Auch unter den Nominierten für die anstehende Meisterschaft sei kein Theologe. Ins Rennen gingen unter anderem eine Klimaforscherin und ein Linguist.
Theologie als Themenfeld
Die geplante zweite Ausgabe des Theologie-Science-Slam in der Evangelischen Akademie Frankfurt im Oktober musste abgesagt werden. Es hatten sich nicht genug Slammer gefunden, hieß es von den Veranstaltern. Helge Bezold findet das schade. Die Theologie sei ein „buntes Themenfeld“, sagt der Alttestamentler. Genug Stoff wäre also da.

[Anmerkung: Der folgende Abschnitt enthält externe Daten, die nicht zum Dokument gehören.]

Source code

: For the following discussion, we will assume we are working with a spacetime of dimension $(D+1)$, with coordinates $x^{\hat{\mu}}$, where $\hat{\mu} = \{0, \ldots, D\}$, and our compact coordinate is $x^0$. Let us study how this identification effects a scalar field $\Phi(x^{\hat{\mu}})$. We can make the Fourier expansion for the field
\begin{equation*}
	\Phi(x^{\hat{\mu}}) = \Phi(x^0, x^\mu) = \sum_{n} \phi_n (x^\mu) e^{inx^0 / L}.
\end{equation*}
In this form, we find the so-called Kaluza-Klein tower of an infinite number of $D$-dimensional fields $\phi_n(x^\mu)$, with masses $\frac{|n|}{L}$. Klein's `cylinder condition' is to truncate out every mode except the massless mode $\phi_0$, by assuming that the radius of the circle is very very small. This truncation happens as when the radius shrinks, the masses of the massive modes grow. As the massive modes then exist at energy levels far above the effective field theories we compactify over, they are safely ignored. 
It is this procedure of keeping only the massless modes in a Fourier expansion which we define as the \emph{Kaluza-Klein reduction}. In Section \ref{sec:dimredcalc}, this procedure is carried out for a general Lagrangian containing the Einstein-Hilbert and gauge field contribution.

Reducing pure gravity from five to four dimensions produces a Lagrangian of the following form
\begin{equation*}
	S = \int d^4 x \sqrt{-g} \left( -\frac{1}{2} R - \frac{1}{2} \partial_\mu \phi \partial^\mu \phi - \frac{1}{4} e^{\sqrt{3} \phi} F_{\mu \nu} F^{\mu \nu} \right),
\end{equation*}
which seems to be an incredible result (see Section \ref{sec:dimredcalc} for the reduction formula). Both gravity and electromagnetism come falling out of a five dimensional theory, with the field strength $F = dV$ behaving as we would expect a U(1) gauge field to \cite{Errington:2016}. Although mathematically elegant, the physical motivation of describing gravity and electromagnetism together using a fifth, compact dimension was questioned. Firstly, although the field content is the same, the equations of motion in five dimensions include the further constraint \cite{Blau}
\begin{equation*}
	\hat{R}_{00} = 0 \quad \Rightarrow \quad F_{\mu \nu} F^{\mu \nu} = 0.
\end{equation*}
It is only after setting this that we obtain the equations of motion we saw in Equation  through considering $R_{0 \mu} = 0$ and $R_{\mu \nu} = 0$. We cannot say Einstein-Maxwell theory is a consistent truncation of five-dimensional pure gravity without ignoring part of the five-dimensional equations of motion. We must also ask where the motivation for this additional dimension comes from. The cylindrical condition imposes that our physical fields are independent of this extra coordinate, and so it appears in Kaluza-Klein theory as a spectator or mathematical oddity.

Das Science-Slam-Format sei zudem eine gute Chance, den Ruf der Theologie als „Nicht-Wissenschaft“abzulegen, findet er und betont: „Theologie ist mehr als Bibellesen.“
Für seinen originellen Auftritt beim Theologie-Science-Slam hatte sich Bezold im vergangenen Jahr den Sieg des Abends geholt. Statt Geld gab es 30 Flaschen Wein und einen „goldenen Apfel der Erkenntnis“. Das ist üblich für das Format. Die Science-Slam-Preise sind ungewöhnlich und haben in der Regel symbolischen Charakter: In Braunschweig und Münster erhalten die Gewinner das „goldene Hirn“.